(Beginning of DATA TO PROCESS)
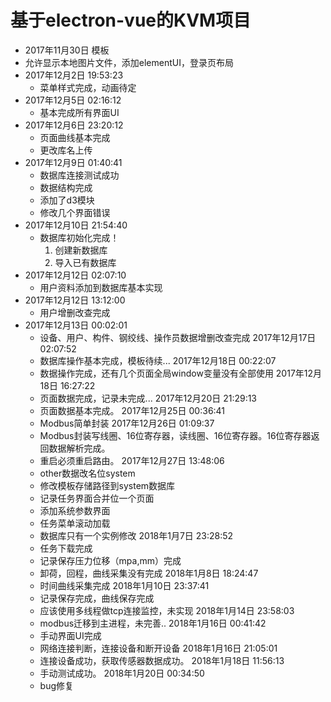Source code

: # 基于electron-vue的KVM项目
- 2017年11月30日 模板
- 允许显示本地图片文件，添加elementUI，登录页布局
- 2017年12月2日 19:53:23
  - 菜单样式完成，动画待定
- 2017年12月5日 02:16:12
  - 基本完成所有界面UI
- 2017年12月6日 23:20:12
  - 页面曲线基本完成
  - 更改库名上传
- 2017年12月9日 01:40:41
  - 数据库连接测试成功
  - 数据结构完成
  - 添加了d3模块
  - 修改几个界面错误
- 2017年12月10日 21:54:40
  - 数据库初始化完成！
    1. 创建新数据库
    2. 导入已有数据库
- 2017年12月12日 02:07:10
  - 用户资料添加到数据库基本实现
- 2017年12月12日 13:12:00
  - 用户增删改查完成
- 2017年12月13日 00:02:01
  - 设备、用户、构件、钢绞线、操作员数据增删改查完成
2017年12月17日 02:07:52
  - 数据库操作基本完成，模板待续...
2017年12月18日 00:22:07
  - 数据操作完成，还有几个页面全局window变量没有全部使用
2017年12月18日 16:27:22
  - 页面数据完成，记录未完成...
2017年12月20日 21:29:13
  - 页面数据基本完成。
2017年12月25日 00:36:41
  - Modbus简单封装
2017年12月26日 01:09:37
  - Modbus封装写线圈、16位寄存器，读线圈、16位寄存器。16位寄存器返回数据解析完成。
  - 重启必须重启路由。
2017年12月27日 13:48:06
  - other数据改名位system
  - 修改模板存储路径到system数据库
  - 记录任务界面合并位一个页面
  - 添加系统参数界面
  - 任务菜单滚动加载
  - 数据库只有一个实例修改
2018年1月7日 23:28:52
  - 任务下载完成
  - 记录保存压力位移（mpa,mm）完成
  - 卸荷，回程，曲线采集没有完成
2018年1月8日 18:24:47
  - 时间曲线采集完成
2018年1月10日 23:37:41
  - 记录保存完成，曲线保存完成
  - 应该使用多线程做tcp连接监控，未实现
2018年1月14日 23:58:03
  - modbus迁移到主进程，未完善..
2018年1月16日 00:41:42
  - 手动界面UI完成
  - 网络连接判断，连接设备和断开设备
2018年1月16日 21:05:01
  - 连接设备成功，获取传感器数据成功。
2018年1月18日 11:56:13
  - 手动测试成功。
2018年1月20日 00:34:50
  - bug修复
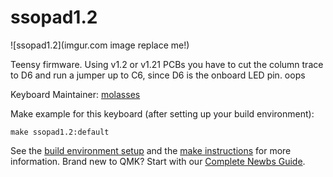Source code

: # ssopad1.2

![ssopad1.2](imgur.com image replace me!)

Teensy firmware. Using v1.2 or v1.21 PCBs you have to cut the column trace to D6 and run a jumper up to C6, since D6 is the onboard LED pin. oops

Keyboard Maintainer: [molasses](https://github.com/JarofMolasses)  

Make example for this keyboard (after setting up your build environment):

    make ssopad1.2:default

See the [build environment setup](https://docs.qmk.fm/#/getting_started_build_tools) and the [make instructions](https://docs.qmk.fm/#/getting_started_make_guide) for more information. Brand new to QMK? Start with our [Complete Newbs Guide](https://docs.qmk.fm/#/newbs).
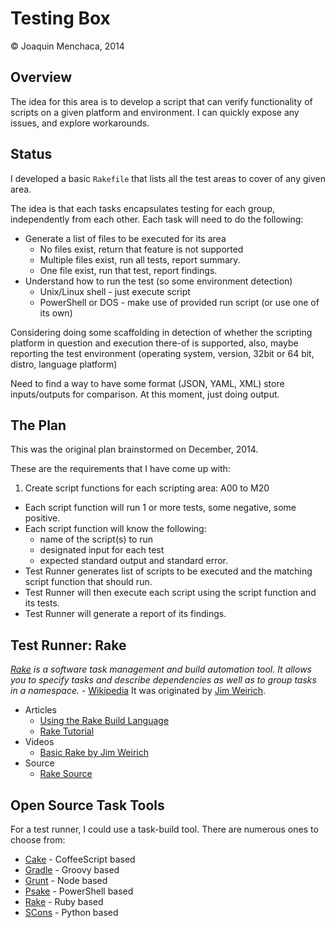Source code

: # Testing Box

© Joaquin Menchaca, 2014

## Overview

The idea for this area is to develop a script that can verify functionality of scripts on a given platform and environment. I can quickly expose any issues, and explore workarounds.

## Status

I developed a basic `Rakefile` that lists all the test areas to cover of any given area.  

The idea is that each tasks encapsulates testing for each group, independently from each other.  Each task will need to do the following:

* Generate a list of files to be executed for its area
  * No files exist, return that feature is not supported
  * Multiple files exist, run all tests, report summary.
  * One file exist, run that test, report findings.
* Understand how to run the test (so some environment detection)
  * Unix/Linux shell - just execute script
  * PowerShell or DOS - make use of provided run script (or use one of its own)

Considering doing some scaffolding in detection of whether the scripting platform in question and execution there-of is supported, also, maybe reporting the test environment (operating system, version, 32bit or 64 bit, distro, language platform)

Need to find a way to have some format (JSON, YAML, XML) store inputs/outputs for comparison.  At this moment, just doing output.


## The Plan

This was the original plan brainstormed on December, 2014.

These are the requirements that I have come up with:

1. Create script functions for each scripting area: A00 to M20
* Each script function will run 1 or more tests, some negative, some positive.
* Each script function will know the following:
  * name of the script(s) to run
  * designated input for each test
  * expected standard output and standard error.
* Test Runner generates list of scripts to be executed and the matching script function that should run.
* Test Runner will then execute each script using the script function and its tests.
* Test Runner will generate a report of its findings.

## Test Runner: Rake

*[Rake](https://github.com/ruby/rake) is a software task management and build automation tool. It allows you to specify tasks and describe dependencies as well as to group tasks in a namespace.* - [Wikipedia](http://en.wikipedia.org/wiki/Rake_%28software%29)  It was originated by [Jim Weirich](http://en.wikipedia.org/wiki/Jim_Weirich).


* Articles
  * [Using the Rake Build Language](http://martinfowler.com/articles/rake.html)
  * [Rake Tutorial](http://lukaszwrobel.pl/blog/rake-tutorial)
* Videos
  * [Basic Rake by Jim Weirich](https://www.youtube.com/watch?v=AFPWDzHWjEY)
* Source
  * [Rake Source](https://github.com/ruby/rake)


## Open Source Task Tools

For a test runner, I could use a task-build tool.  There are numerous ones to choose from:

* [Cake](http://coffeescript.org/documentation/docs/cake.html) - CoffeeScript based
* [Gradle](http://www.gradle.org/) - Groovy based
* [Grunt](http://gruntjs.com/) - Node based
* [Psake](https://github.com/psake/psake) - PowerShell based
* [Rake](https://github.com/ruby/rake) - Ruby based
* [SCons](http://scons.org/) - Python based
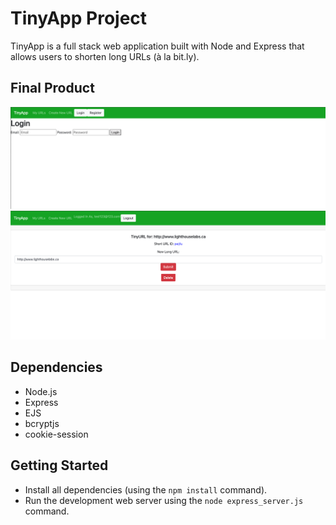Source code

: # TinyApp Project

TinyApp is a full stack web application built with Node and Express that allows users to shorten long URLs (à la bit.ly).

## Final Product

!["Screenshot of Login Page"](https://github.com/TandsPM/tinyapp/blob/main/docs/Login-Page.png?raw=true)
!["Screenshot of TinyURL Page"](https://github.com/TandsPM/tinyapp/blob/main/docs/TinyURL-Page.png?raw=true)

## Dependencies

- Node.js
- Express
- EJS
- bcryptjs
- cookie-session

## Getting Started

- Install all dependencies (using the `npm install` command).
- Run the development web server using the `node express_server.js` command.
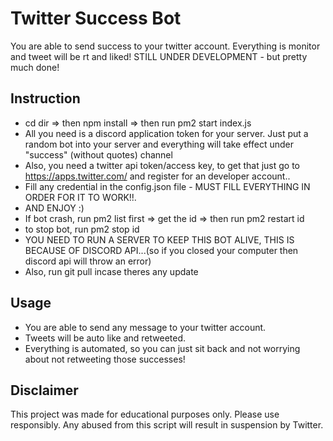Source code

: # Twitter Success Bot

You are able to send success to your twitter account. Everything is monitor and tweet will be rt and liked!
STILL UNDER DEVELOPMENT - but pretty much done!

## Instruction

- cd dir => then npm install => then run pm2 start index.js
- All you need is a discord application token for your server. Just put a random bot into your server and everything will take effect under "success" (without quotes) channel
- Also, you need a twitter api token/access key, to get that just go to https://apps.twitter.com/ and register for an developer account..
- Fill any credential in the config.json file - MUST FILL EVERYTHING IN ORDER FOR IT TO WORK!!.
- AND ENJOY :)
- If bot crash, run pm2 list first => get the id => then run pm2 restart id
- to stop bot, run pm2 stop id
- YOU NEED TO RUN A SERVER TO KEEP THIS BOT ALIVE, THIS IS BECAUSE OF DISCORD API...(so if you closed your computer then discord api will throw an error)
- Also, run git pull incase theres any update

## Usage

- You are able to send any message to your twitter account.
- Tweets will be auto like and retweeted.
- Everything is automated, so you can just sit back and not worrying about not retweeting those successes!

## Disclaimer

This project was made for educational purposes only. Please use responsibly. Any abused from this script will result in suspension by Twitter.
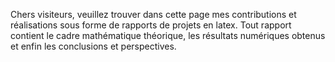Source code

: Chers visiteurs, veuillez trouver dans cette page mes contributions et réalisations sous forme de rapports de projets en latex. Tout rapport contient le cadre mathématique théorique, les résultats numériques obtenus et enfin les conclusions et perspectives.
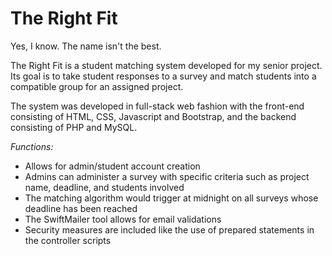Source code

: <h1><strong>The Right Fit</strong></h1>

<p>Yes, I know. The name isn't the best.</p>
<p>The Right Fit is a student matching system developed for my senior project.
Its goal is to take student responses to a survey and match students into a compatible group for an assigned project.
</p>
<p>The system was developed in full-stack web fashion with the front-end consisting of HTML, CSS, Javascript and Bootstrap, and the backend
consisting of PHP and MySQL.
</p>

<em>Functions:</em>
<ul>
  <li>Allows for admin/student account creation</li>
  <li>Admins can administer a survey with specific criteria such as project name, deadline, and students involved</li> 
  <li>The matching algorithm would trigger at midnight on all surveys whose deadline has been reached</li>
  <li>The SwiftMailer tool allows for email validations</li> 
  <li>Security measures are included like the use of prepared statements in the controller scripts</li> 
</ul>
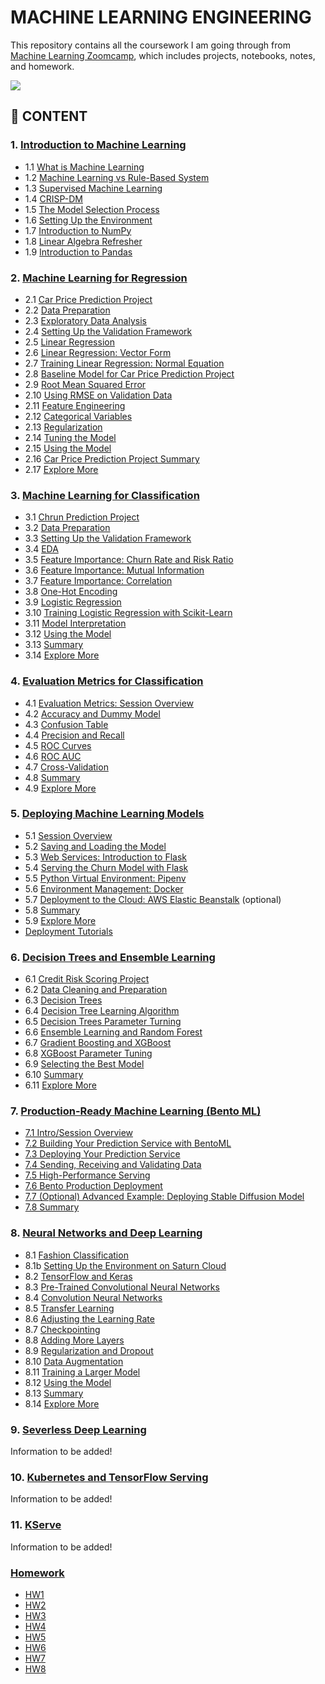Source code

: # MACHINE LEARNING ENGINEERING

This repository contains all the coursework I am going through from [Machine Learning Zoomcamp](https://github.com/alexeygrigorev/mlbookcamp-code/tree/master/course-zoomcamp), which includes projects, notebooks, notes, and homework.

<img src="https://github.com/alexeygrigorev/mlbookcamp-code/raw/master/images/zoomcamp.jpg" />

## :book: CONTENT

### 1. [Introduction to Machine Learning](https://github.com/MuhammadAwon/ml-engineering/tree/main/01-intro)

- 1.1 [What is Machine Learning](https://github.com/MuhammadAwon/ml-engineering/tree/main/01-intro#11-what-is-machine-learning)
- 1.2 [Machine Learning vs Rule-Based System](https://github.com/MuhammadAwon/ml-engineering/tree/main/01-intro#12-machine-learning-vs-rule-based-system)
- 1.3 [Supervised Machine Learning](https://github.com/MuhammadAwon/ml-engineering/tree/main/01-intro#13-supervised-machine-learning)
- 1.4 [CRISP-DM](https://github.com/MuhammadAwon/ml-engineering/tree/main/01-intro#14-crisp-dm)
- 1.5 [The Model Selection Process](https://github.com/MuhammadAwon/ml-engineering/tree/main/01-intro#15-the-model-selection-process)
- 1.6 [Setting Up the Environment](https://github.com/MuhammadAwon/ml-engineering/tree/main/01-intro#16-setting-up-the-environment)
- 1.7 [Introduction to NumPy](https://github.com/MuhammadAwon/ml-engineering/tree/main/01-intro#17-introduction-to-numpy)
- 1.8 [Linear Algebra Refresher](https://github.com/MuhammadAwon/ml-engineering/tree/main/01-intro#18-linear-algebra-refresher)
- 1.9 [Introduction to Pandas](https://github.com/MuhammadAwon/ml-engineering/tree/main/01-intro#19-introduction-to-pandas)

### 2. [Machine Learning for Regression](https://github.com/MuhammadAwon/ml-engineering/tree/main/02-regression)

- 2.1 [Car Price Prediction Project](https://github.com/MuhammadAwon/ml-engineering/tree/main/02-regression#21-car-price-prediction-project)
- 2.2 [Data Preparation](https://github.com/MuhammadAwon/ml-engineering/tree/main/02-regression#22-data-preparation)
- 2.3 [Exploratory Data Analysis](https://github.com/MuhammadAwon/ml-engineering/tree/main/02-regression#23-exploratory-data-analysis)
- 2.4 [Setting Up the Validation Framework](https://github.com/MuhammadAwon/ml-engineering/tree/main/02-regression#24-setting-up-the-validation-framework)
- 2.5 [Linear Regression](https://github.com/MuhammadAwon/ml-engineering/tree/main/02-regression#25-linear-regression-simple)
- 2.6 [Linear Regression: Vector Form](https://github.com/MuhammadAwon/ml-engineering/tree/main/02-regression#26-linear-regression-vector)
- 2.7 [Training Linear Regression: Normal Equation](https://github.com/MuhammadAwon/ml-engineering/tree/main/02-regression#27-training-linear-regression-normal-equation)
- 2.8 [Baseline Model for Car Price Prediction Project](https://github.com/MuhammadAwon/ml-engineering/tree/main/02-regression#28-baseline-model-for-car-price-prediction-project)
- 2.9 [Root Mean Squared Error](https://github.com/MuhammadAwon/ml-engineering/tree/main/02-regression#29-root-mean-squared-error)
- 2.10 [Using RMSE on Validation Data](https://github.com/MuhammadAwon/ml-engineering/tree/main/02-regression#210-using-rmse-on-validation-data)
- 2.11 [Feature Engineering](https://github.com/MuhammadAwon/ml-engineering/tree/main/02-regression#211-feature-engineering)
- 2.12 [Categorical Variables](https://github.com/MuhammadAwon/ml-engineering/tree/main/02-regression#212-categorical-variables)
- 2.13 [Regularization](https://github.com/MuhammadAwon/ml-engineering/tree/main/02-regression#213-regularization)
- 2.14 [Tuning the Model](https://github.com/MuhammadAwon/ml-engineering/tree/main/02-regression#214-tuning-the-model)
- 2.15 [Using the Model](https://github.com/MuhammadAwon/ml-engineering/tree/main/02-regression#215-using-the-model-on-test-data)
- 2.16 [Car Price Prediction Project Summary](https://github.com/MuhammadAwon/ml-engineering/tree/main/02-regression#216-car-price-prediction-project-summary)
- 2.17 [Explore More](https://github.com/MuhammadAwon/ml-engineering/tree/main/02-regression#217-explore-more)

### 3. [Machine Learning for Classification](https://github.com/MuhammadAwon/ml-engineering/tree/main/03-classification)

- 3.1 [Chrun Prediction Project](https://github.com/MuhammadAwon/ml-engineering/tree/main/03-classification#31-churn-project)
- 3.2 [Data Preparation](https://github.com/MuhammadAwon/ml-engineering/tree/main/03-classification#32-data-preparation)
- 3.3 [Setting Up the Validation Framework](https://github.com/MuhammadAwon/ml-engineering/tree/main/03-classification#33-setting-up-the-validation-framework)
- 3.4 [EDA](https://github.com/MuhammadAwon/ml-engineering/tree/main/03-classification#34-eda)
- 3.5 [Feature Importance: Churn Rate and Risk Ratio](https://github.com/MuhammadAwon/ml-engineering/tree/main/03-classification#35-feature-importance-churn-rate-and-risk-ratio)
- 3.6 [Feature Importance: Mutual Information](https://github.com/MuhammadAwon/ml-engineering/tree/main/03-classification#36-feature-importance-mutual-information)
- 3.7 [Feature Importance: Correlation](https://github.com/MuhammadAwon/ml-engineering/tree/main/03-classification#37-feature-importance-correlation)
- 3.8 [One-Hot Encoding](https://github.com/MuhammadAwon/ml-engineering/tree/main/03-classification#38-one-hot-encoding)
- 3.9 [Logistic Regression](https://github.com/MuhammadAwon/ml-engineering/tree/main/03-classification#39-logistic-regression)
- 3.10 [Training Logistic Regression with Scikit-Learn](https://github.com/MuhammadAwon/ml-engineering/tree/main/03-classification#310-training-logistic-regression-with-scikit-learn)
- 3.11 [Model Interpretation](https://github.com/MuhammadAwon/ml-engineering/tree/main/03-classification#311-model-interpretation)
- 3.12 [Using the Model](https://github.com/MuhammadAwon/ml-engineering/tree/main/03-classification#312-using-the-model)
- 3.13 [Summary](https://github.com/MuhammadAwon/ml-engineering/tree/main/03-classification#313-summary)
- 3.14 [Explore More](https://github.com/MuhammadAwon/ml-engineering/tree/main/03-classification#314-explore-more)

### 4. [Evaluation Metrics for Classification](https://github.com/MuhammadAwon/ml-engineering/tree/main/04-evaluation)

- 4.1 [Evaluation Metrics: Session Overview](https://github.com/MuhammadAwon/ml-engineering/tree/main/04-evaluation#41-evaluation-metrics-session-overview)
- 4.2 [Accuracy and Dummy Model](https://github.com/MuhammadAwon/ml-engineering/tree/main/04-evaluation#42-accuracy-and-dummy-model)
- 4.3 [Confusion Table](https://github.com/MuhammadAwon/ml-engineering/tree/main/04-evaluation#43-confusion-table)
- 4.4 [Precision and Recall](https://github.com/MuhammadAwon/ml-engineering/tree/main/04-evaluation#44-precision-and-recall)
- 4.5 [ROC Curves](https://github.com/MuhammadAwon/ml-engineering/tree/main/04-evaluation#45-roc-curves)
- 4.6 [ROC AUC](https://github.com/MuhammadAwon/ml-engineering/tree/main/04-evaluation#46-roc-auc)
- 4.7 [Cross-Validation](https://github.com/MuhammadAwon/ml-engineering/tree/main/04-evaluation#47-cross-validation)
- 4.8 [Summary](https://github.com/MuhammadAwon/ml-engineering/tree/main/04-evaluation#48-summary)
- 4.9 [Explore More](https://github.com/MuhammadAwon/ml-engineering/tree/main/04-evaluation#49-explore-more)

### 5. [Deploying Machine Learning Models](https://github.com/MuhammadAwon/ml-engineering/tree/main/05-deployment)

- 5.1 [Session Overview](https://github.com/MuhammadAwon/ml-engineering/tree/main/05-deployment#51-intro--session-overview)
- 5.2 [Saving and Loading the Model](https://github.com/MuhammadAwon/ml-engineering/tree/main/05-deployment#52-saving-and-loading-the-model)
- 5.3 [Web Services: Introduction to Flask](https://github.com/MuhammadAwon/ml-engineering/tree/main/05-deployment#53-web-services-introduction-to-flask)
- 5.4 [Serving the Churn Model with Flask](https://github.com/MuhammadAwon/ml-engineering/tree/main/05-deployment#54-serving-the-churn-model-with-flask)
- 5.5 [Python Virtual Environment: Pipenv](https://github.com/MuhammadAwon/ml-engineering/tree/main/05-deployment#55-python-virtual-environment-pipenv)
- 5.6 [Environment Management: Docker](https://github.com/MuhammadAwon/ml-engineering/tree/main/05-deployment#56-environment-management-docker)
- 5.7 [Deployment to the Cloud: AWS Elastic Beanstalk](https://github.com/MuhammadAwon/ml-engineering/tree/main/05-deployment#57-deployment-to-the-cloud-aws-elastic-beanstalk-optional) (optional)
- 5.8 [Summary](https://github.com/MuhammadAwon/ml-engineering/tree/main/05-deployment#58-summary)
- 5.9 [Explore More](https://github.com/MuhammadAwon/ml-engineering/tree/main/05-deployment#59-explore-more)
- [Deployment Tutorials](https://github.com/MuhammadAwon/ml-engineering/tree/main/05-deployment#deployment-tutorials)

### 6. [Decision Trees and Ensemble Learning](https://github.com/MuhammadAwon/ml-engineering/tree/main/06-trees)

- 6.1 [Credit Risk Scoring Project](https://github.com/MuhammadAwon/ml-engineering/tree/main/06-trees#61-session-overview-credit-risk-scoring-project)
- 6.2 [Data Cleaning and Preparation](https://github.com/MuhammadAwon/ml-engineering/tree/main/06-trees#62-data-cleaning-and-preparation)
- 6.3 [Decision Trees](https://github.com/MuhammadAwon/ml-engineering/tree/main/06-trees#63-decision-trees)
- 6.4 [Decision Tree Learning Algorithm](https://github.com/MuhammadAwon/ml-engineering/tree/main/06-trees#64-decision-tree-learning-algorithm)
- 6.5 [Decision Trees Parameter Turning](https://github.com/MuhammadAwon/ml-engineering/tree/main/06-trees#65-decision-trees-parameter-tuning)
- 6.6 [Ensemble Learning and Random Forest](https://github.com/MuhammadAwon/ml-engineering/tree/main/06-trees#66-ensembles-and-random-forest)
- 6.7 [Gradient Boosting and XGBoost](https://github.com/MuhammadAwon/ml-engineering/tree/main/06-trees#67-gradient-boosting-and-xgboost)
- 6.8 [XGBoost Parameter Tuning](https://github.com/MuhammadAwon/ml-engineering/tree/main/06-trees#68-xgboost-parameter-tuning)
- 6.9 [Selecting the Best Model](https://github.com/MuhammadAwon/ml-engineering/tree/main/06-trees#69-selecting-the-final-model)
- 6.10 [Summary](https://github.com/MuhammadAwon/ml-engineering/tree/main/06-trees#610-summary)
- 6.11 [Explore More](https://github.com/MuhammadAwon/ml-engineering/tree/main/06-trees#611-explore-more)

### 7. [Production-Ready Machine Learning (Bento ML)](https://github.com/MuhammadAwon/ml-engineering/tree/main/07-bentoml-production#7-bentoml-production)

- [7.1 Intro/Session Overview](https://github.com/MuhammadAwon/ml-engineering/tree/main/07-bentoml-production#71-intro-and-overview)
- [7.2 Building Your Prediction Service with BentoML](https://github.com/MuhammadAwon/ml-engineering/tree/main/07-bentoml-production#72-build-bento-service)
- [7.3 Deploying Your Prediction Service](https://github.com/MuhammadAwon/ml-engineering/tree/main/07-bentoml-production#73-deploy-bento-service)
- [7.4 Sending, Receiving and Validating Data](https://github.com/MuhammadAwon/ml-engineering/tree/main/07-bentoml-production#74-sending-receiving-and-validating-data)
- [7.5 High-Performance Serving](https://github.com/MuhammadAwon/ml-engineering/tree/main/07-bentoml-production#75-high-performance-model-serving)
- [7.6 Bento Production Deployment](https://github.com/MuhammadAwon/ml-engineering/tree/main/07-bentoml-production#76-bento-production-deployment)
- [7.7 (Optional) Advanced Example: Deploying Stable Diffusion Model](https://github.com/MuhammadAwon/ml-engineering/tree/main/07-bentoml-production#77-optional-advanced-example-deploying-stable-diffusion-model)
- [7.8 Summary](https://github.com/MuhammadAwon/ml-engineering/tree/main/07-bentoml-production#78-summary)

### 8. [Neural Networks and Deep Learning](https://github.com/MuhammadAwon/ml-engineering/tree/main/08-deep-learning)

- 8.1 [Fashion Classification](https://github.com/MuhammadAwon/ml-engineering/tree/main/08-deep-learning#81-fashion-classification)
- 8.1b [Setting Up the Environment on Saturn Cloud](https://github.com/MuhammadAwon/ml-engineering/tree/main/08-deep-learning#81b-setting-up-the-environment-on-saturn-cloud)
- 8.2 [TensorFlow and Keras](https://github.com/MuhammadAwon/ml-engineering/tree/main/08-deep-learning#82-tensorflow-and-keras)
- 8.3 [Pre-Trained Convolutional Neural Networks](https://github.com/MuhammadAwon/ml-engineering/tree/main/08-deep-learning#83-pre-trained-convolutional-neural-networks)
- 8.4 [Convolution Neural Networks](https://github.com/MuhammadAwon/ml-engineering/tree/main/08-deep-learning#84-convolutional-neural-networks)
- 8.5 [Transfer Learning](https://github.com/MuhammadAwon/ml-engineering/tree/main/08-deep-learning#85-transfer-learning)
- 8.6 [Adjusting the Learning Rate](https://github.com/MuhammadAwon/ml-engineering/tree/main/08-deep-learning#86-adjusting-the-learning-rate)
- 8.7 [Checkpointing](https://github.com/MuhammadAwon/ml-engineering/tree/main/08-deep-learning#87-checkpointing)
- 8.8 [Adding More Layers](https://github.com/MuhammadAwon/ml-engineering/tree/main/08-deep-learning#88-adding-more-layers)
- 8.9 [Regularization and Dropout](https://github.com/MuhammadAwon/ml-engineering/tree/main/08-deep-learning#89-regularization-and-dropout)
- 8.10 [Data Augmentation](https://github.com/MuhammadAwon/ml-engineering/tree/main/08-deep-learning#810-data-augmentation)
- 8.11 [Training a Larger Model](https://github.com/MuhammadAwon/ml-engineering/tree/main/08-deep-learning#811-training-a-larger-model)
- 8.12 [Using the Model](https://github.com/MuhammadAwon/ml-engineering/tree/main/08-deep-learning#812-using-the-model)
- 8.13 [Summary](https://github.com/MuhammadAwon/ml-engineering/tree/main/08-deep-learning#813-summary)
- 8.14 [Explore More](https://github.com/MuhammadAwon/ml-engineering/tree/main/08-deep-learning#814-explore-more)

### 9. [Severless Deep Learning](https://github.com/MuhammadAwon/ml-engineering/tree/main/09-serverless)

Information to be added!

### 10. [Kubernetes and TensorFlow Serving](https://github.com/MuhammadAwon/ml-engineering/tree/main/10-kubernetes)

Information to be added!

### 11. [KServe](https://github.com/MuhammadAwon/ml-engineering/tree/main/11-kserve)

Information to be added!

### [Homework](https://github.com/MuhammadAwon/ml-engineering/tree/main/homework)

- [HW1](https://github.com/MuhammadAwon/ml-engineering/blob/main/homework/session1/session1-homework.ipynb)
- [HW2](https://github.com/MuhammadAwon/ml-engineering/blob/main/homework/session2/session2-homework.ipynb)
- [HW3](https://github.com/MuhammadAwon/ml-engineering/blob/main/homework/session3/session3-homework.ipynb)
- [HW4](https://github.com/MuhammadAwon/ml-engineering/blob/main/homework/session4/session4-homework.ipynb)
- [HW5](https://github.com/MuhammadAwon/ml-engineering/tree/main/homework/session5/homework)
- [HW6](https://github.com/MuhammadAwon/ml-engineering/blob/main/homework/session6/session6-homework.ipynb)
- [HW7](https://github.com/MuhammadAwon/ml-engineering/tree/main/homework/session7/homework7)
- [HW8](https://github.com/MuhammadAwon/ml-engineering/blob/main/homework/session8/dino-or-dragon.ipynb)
(End of DATA TO PROCESS)
### WORK REQUEST
Wherever a line in the entries above holds "risk", copy that line.

### RESPONSE TO THE EXERCISE
- 3.5 [Feature Importance: Churn Rate and Risk Ratio](https://github.com/MuhammadAwon/ml-engineering/tree/main/03-classification#35-feature-importance-churn-rate-and-risk-ratio)
- 6.1 [Credit Risk Scoring Project](https://github.com/MuhammadAwon/ml-engineering/tree/main/06-trees#61-session-overview-credit-risk-scoring-project)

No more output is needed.